In full and word for word, print the data below.

═══ THE DATA

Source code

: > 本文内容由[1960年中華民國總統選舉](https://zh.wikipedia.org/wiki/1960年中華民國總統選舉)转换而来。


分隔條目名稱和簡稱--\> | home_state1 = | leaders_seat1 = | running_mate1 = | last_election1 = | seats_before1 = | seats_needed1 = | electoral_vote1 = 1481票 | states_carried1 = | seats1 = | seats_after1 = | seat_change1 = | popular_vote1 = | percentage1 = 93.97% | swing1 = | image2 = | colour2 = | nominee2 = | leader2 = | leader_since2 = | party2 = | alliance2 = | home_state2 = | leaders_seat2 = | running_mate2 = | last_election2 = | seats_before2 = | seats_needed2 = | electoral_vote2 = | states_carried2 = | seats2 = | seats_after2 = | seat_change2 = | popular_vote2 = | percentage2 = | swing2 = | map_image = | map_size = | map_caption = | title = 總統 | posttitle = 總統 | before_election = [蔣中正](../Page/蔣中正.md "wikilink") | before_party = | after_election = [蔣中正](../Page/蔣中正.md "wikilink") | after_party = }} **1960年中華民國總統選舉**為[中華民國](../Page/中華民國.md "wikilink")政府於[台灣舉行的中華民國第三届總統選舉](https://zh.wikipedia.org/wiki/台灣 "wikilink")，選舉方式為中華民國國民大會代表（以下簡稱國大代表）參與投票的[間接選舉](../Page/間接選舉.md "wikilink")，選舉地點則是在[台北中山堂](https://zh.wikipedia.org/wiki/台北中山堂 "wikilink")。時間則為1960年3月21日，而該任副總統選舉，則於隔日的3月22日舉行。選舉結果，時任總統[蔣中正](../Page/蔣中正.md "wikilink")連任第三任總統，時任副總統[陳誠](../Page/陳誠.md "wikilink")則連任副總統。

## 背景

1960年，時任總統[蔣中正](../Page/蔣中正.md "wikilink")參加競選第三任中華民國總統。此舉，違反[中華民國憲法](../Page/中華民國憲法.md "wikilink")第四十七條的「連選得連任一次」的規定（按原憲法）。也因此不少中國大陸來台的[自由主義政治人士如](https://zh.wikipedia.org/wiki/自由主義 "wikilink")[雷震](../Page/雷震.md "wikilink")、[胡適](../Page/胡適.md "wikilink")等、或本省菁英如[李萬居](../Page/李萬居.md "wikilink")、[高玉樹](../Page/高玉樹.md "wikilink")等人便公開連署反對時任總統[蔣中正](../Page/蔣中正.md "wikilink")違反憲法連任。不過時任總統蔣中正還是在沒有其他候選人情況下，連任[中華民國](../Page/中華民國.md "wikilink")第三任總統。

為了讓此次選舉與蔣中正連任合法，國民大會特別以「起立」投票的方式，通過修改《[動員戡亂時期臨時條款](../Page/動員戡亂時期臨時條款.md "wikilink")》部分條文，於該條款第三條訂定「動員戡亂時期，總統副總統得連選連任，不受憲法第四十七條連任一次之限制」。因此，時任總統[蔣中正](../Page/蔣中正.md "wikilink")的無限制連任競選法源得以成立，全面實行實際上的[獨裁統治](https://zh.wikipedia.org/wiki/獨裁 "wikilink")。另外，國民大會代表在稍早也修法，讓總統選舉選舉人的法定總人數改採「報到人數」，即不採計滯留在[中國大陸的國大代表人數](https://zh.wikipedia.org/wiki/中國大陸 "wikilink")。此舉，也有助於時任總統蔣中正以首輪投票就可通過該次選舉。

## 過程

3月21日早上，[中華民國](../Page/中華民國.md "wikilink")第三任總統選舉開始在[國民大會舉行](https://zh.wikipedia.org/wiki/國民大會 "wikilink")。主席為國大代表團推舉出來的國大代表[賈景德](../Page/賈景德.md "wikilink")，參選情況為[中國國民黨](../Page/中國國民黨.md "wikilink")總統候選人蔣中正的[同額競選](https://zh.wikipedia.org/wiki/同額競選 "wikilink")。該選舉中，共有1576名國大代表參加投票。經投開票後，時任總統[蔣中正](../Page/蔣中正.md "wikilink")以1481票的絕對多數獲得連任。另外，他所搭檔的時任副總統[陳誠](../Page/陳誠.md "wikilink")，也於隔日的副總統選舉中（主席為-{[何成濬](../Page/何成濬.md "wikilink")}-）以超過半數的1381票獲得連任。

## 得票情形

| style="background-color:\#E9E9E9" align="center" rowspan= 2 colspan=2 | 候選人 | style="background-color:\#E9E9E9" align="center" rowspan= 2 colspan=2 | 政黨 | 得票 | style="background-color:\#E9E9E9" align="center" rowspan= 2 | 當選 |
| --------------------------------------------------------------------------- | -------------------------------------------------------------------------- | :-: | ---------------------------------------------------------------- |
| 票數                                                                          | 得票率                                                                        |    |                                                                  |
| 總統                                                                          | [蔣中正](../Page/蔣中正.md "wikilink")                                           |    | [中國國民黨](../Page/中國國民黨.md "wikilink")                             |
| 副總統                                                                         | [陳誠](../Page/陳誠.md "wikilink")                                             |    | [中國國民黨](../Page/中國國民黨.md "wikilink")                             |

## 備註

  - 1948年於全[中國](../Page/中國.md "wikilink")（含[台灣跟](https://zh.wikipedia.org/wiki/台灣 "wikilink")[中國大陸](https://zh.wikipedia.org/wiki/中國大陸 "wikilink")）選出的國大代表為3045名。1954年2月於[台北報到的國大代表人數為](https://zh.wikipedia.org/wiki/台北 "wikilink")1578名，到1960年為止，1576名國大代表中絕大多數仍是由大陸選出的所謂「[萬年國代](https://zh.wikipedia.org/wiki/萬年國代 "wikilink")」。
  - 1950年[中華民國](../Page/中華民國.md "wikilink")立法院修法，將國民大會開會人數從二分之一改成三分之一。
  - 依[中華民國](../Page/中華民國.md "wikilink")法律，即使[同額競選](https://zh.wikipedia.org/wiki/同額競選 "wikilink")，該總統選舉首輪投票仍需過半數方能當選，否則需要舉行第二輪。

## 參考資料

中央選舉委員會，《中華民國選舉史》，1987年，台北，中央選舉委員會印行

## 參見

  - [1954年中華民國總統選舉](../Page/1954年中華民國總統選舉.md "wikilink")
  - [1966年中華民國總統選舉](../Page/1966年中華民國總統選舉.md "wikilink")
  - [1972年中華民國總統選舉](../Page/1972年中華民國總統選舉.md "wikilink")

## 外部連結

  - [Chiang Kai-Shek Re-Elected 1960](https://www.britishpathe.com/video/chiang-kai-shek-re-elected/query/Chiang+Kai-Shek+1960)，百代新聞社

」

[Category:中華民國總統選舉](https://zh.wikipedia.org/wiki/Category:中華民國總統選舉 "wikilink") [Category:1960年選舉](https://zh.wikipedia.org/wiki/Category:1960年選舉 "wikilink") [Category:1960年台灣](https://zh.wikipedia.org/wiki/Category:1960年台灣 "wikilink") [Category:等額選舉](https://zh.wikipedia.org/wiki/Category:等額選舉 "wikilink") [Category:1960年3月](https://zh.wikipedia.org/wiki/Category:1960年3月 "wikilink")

══════

# [TASK OUTPUT]
Source code

: > 本文内容由[1960年中華民國總統選舉](https://zh.wikipedia.org/wiki/1960年中華民國總統選舉)转换而来。


分隔條目名稱和簡稱--\> | home_state1 = | leaders_seat1 = | running_mate1 = | last_election1 = | seats_before1 = | seats_needed1 = | electoral_vote1 = 1481票 | states_carried1 = | seats1 = | seats_after1 = | seat_change1 = | popular_vote1 = | percentage1 = 93.97% | swing1 = | image2 = | colour2 = | nominee2 = | leader2 = | leader_since2 = | party2 = | alliance2 = | home_state2 = | leaders_seat2 = | running_mate2 = | last_election2 = | seats_before2 = | seats_needed2 = | electoral_vote2 = | states_carried2 = | seats2 = | seats_after2 = | seat_change2 = | popular_vote2 = | percentage2 = | swing2 = | map_image = | map_size = | map_caption = | title = 總統 | posttitle = 總統 | before_election = [蔣中正](../Page/蔣中正.md "wikilink") | before_party = | after_election = [蔣中正](../Page/蔣中正.md "wikilink") | after_party = }} **1960年中華民國總統選舉**為[中華民國](../Page/中華民國.md "wikilink")政府於[台灣舉行的中華民國第三届總統選舉](https://zh.wikipedia.org/wiki/台灣 "wikilink")，選舉方式為中華民國國民大會代表（以下簡稱國大代表）參與投票的[間接選舉](../Page/間接選舉.md "wikilink")，選舉地點則是在[台北中山堂](https://zh.wikipedia.org/wiki/台北中山堂 "wikilink")。時間則為1960年3月21日，而該任副總統選舉，則於隔日的3月22日舉行。選舉結果，時任總統[蔣中正](../Page/蔣中正.md "wikilink")連任第三任總統，時任副總統[陳誠](../Page/陳誠.md "wikilink")則連任副總統。

## 背景

1960年，時任總統[蔣中正](../Page/蔣中正.md "wikilink")參加競選第三任中華民國總統。此舉，違反[中華民國憲法](../Page/中華民國憲法.md "wikilink")第四十七條的「連選得連任一次」的規定（按原憲法）。也因此不少中國大陸來台的[自由主義政治人士如](https://zh.wikipedia.org/wiki/自由主義 "wikilink")[雷震](../Page/雷震.md "wikilink")、[胡適](../Page/胡適.md "wikilink")等、或本省菁英如[李萬居](../Page/李萬居.md "wikilink")、[高玉樹](../Page/高玉樹.md "wikilink")等人便公開連署反對時任總統[蔣中正](../Page/蔣中正.md "wikilink")違反憲法連任。不過時任總統蔣中正還是在沒有其他候選人情況下，連任[中華民國](../Page/中華民國.md "wikilink")第三任總統。

為了讓此次選舉與蔣中正連任合法，國民大會特別以「起立」投票的方式，通過修改《[動員戡亂時期臨時條款](../Page/動員戡亂時期臨時條款.md "wikilink")》部分條文，於該條款第三條訂定「動員戡亂時期，總統副總統得連選連任，不受憲法第四十七條連任一次之限制」。因此，時任總統[蔣中正](../Page/蔣中正.md "wikilink")的無限制連任競選法源得以成立，全面實行實際上的[獨裁統治](https://zh.wikipedia.org/wiki/獨裁 "wikilink")。另外，國民大會代表在稍早也修法，讓總統選舉選舉人的法定總人數改採「報到人數」，即不採計滯留在[中國大陸的國大代表人數](https://zh.wikipedia.org/wiki/中國大陸 "wikilink")。此舉，也有助於時任總統蔣中正以首輪投票就可通過該次選舉。

## 過程

3月21日早上，[中華民國](../Page/中華民國.md "wikilink")第三任總統選舉開始在[國民大會舉行](https://zh.wikipedia.org/wiki/國民大會 "wikilink")。主席為國大代表團推舉出來的國大代表[賈景德](../Page/賈景德.md "wikilink")，參選情況為[中國國民黨](../Page/中國國民黨.md "wikilink")總統候選人蔣中正的[同額競選](https://zh.wikipedia.org/wiki/同額競選 "wikilink")。該選舉中，共有1576名國大代表參加投票。經投開票後，時任總統[蔣中正](../Page/蔣中正.md "wikilink")以1481票的絕對多數獲得連任。另外，他所搭檔的時任副總統[陳誠](../Page/陳誠.md "wikilink")，也於隔日的副總統選舉中（主席為-{[何成濬](../Page/何成濬.md "wikilink")}-）以超過半數的1381票獲得連任。

## 得票情形

| style="background-color:\#E9E9E9" align="center" rowspan= 2 colspan=2 | 候選人 | style="background-color:\#E9E9E9" align="center" rowspan= 2 colspan=2 | 政黨 | 得票 | style="background-color:\#E9E9E9" align="center" rowspan= 2 | 當選 |
| --------------------------------------------------------------------------- | -------------------------------------------------------------------------- | :-: | ---------------------------------------------------------------- |
| 票數                                                                          | 得票率                                                                        |    |                                                                  |
| 總統                                                                          | [蔣中正](../Page/蔣中正.md "wikilink")                                           |    | [中國國民黨](../Page/中國國民黨.md "wikilink")                             |
| 副總統                                                                         | [陳誠](../Page/陳誠.md "wikilink")                                             |    | [中國國民黨](../Page/中國國民黨.md "wikilink")                             |

## 備註

  - 1948年於全[中國](../Page/中國.md "wikilink")（含[台灣跟](https://zh.wikipedia.org/wiki/台灣 "wikilink")[中國大陸](https://zh.wikipedia.org/wiki/中國大陸 "wikilink")）選出的國大代表為3045名。1954年2月於[台北報到的國大代表人數為](https://zh.wikipedia.org/wiki/台北 "wikilink")1578名，到1960年為止，1576名國大代表中絕大多數仍是由大陸選出的所謂「[萬年國代](https://zh.wikipedia.org/wiki/萬年國代 "wikilink")」。
  - 1950年[中華民國](../Page/中華民國.md "wikilink")立法院修法，將國民大會開會人數從二分之一改成三分之一。
  - 依[中華民國](../Page/中華民國.md "wikilink")法律，即使[同額競選](https://zh.wikipedia.org/wiki/同額競選 "wikilink")，該總統選舉首輪投票仍需過半數方能當選，否則需要舉行第二輪。

## 參考資料

中央選舉委員會，《中華民國選舉史》，1987年，台北，中央選舉委員會印行

## 參見

  - [1954年中華民國總統選舉](../Page/1954年中華民國總統選舉.md "wikilink")
  - [1966年中華民國總統選舉](../Page/1966年中華民國總統選舉.md "wikilink")
  - [1972年中華民國總統選舉](../Page/1972年中華民國總統選舉.md "wikilink")

## 外部連結

  - [Chiang Kai-Shek Re-Elected 1960](https://www.britishpathe.com/video/chiang-kai-shek-re-elected/query/Chiang+Kai-Shek+1960)，百代新聞社

」

[Category:中華民國總統選舉](https://zh.wikipedia.org/wiki/Category:中華民國總統選舉 "wikilink") [Category:1960年選舉](https://zh.wikipedia.org/wiki/Category:1960年選舉 "wikilink") [Category:1960年台灣](https://zh.wikipedia.org/wiki/Category:1960年台灣 "wikilink") [Category:等額選舉](https://zh.wikipedia.org/wiki/Category:等額選舉 "wikilink") [Category:1960年3月](https://zh.wikipedia.org/wiki/Category:1960年3月 "wikilink")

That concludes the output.